- Dataset entries
# # # # #

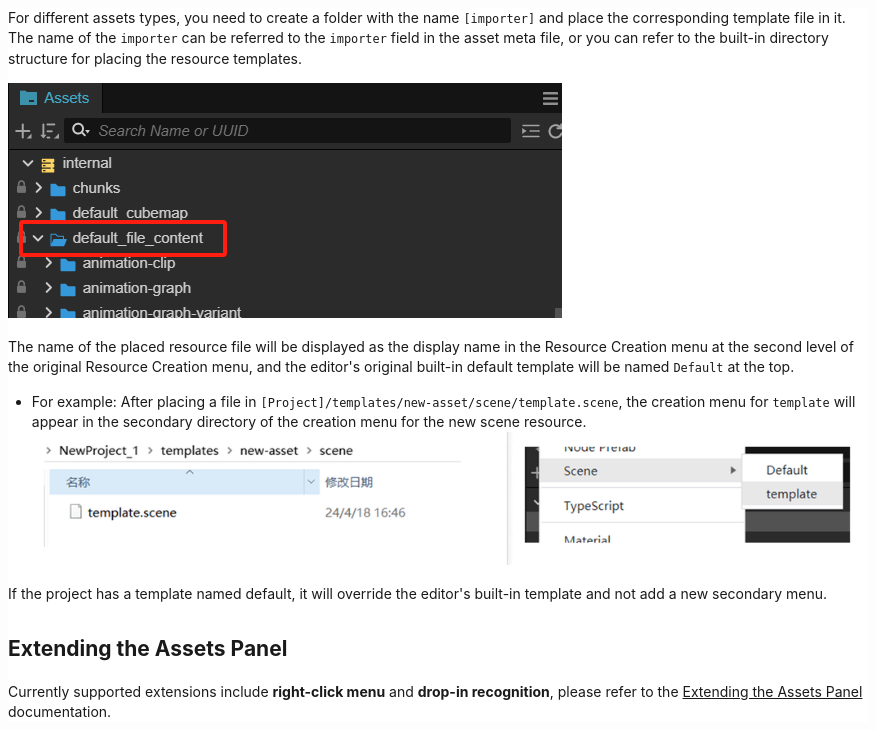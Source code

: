 For different assets types, you need to create a folder with the name `[importer]` and place the corresponding template file in it. The name of the `importer` can be referred to the `importer` field in the asset meta file, or you can refer to the built-in directory structure for placing the resource templates.

![internal-templates](img/internal-templates.png)

The name of the placed resource file will be displayed as the display name in the Resource Creation menu at the second level of the original Resource Creation menu, and the editor's original built-in default template will be named `Default` at the top.

- For example:
After placing a file in `[Project]/templates/new-asset/scene/template.scene`, the creation menu for `template` will appear in the secondary directory of the creation menu for the new scene resource.
    ![new-asset](img/new-asset.png)

If the project has a template named default, it will override the editor's built-in template and not add a new secondary menu.

## Extending the Assets Panel

Currently supported extensions include **right-click menu** and **drop-in recognition**, please refer to the [Extending the Assets Panel](./extension.md) documentation.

# # # # #

- Problem to work on
Copy exactly. Start at the line containing "If the project" and continue through the last line of the records.

- Result
If the project has a template named default, it will override the editor's built-in template and not add a new secondary menu.

## Extending the Assets Panel

Currently supported extensions include **right-click menu** and **drop-in recognition**, please refer to the [Extending the Assets Panel](./extension.md) documentation.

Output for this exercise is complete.